* **TRY IT**: Leave out the pictures and repeat the entries below verbatim.

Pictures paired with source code
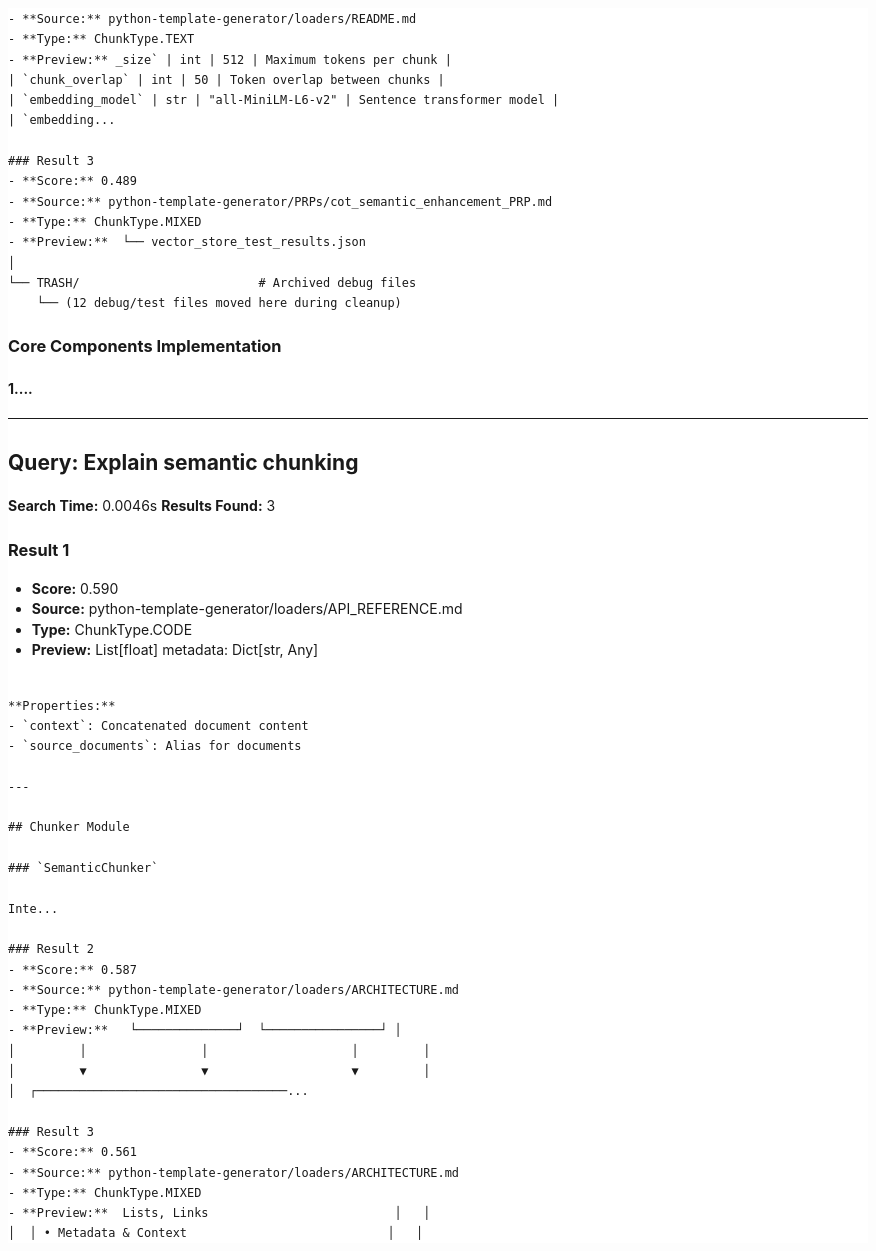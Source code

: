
 ```
- **Source:** python-template-generator/loaders/README.md
- **Type:** ChunkType.TEXT
- **Preview:** _size` | int | 512 | Maximum tokens per chunk |
| `chunk_overlap` | int | 50 | Token overlap between chunks |
| `embedding_model` | str | "all-MiniLM-L6-v2" | Sentence transformer model |
| `embedding...

### Result 3
- **Score:** 0.489
- **Source:** python-template-generator/PRPs/cot_semantic_enhancement_PRP.md
- **Type:** ChunkType.MIXED
- **Preview:**  └── vector_store_test_results.json
│
└── TRASH/                         # Archived debug files
    └── (12 debug/test files moved here during cleanup)
```

### Core Components Implementation

#### 1....

---

## Query: Explain semantic chunking

**Search Time:** 0.0046s
**Results Found:** 3

### Result 1
- **Score:** 0.590
- **Source:** python-template-generator/loaders/API_REFERENCE.md
- **Type:** ChunkType.CODE
- **Preview:**  List[float]
    metadata: Dict[str, Any]
```

**Properties:**
- `context`: Concatenated document content
- `source_documents`: Alias for documents

---

## Chunker Module

### `SemanticChunker`

Inte...

### Result 2
- **Score:** 0.587
- **Source:** python-template-generator/loaders/ARCHITECTURE.md
- **Type:** ChunkType.MIXED
- **Preview:**   └──────────────┘  └────────────────┘ │
│         │                │                    │         │
│         ▼                ▼                    ▼         │
│  ┌───────────────────────────────────...

### Result 3
- **Score:** 0.561
- **Source:** python-template-generator/loaders/ARCHITECTURE.md
- **Type:** ChunkType.MIXED
- **Preview:**  Lists, Links                          │   │
│  │ • Metadata & Context                            │   │
```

* **TASK RESULT**:
Source code

:
 ```
- **Source:** python-template-generator/loaders/README.md
- **Type:** ChunkType.TEXT
- **Preview:** _size` | int | 512 | Maximum tokens per chunk |
| `chunk_overlap` | int | 50 | Token overlap between chunks |
| `embedding_model` | str | "all-MiniLM-L6-v2" | Sentence transformer model |
| `embedding...

### Result 3
- **Score:** 0.489
- **Source:** python-template-generator/PRPs/cot_semantic_enhancement_PRP.md
- **Type:** ChunkType.MIXED
- **Preview:**  └── vector_store_test_results.json
│
└── TRASH/                         # Archived debug files
    └── (12 debug/test files moved here during cleanup)
```

### Core Components Implementation

#### 1....

---

## Query: Explain semantic chunking

**Search Time:** 0.0046s
**Results Found:** 3

### Result 1
- **Score:** 0.590
- **Source:** python-template-generator/loaders/API_REFERENCE.md
- **Type:** ChunkType.CODE
- **Preview:**  List[float]
    metadata: Dict[str, Any]
```

**Properties:**
- `context`: Concatenated document content
- `source_documents`: Alias for documents

---

## Chunker Module

### `SemanticChunker`

Inte...

### Result 2
- **Score:** 0.587
- **Source:** python-template-generator/loaders/ARCHITECTURE.md
- **Type:** ChunkType.MIXED
- **Preview:**   └──────────────┘  └────────────────┘ │
│         │                │                    │         │
│         ▼                ▼                    ▼         │
│  ┌───────────────────────────────────...

### Result 3
- **Score:** 0.561
- **Source:** python-template-generator/loaders/ARCHITECTURE.md
- **Type:** ChunkType.MIXED
- **Preview:**  Lists, Links                          │   │
│  │ • Metadata & Context                            │   │
```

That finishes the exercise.